- Dataset entries

________________________________________

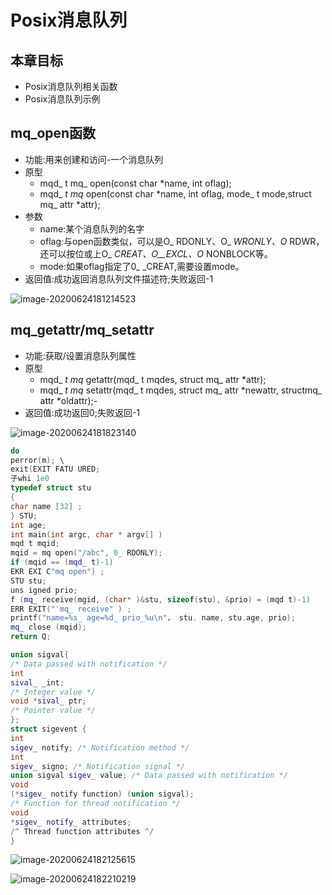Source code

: # Posix消息队列

## 本章目标

- Posix消息队列相关函数
- Posix消息队列示例

## mq_open函数

- 功能:用来创建和访问-一个消息队列
- 原型
  - mqd_ t mq_ open(const char *name, int oflag); 
  - mqd_ _t mq_ open(const char *name, int oflag, mode_ t mode,struct mq_ attr *attr);
- 参数
  - name:某个消息队列的名字
  - oflag:与open函数类似，可以是O_ RDONLY、O_ _WRONLY、O_ RDWR，还可以按位或上O_ _CREAT、O__EXCL、O_ NONBLOCK等。
  - mode:如果oflag指定了0_ _CREAT,需要设置mode。
- 返回值:成功返回消息队列文件描述符;失败返回-1

![image-20200624181214523](C:\Users\clee\AppData\Roaming\Typora\typora-user-images\image-20200624181214523.png)

## mq_getattr/mq_setattr

- 功能:获取/设置消息队列属性
- 原型
  - mqd_ _t mq_ getattr(mqd_ t mqdes, struct mq_ attr *attr);
  - mqd_ _t mq_ setattr(mqd_ t mqdes, struct mq_ attr *newattr, structmq_ attr *oldattr);-
- 返回值:成功返回0;失败返回-1

![image-20200624181823140](C:\Users\clee\AppData\Roaming\Typora\typora-user-images\image-20200624181823140.png)

```c++
do
perror(m); \
exit(EXIT FATU URED; 
子whi 1e0
typedef struct stu
{
char name [32] ;
} STU;
int age;
int main(int argc, char * argv[] )
mqd t mqid;
mqid = mq open("/abc", 0_ RDONLY);
if (mqid == (mqd_ t)-1)
EKR EXI C"mq open") ;
STU stu;
uns igned prio;
f (mq_ receive(mgid, (char* )&stu, sizeof(stu), &prio) = (mqd t)-1)
ERR EXIT("'mq_ receive" ) ;
printf("name=%s_ age=%d_ prio_%u\n"， stu. name, stu.age, prio);
mq_ close (mqid);
return Q;
```

```c++
union sigval{
/* Data passed with notification */
int
sival_ _int;
/* Integer value */
void *sival_ ptr;
/* Pointer value */
};
struct sigevent {
int
sigev_ notify; /* Notification method */
int
sigev_ signo; /* Notification signal */
union sigval sigev_ value; /* Data passed with notification */
void
(*sigev_ notify function) (union sigval);
/* Function for thread notification */
void
*sigev_ notify_ attributes;
/^ Thread function attributes ^/
}
```

![image-20200624182125615](C:\Users\clee\AppData\Roaming\Typora\typora-user-images\image-20200624182125615.png)

![image-20200624182210219](C:\Users\clee\AppData\Roaming\Typora\typora-user-images\image-20200624182210219.png)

________________________________________

Using the data above, write out every line exactly, leaving the images behind.

- Answer area
Source code

: # Posix消息队列

## 本章目标

- Posix消息队列相关函数
- Posix消息队列示例

## mq_open函数

- 功能:用来创建和访问-一个消息队列
- 原型
  - mqd_ t mq_ open(const char *name, int oflag); 
  - mqd_ _t mq_ open(const char *name, int oflag, mode_ t mode,struct mq_ attr *attr);
- 参数
  - name:某个消息队列的名字
  - oflag:与open函数类似，可以是O_ RDONLY、O_ _WRONLY、O_ RDWR，还可以按位或上O_ _CREAT、O__EXCL、O_ NONBLOCK等。
  - mode:如果oflag指定了0_ _CREAT,需要设置mode。
- 返回值:成功返回消息队列文件描述符;失败返回-1

![image-20200624181214523](C:\Users\clee\AppData\Roaming\Typora\typora-user-images\image-20200624181214523.png)

## mq_getattr/mq_setattr

- 功能:获取/设置消息队列属性
- 原型
  - mqd_ _t mq_ getattr(mqd_ t mqdes, struct mq_ attr *attr);
  - mqd_ _t mq_ setattr(mqd_ t mqdes, struct mq_ attr *newattr, structmq_ attr *oldattr);-
- 返回值:成功返回0;失败返回-1

![image-20200624181823140](C:\Users\clee\AppData\Roaming\Typora\typora-user-images\image-20200624181823140.png)

```c++
do
perror(m); \
exit(EXIT FATU URED; 
子whi 1e0
typedef struct stu
{
char name [32] ;
} STU;
int age;
int main(int argc, char * argv[] )
mqd t mqid;
mqid = mq open("/abc", 0_ RDONLY);
if (mqid == (mqd_ t)-1)
EKR EXI C"mq open") ;
STU stu;
uns igned prio;
f (mq_ receive(mgid, (char* )&stu, sizeof(stu), &prio) = (mqd t)-1)
ERR EXIT("'mq_ receive" ) ;
printf("name=%s_ age=%d_ prio_%u\n"， stu. name, stu.age, prio);
mq_ close (mqid);
return Q;
```

```c++
union sigval{
/* Data passed with notification */
int
sival_ _int;
/* Integer value */
void *sival_ ptr;
/* Pointer value */
};
struct sigevent {
int
sigev_ notify; /* Notification method */
int
sigev_ signo; /* Notification signal */
union sigval sigev_ value; /* Data passed with notification */
void
(*sigev_ notify function) (union sigval);
/* Function for thread notification */
void
*sigev_ notify_ attributes;
/^ Thread function attributes ^/
}
```

![image-20200624182125615](C:\Users\clee\AppData\Roaming\Typora\typora-user-images\image-20200624182125615.png)

![image-20200624182210219](C:\Users\clee\AppData\Roaming\Typora\typora-user-images\image-20200624182210219.png)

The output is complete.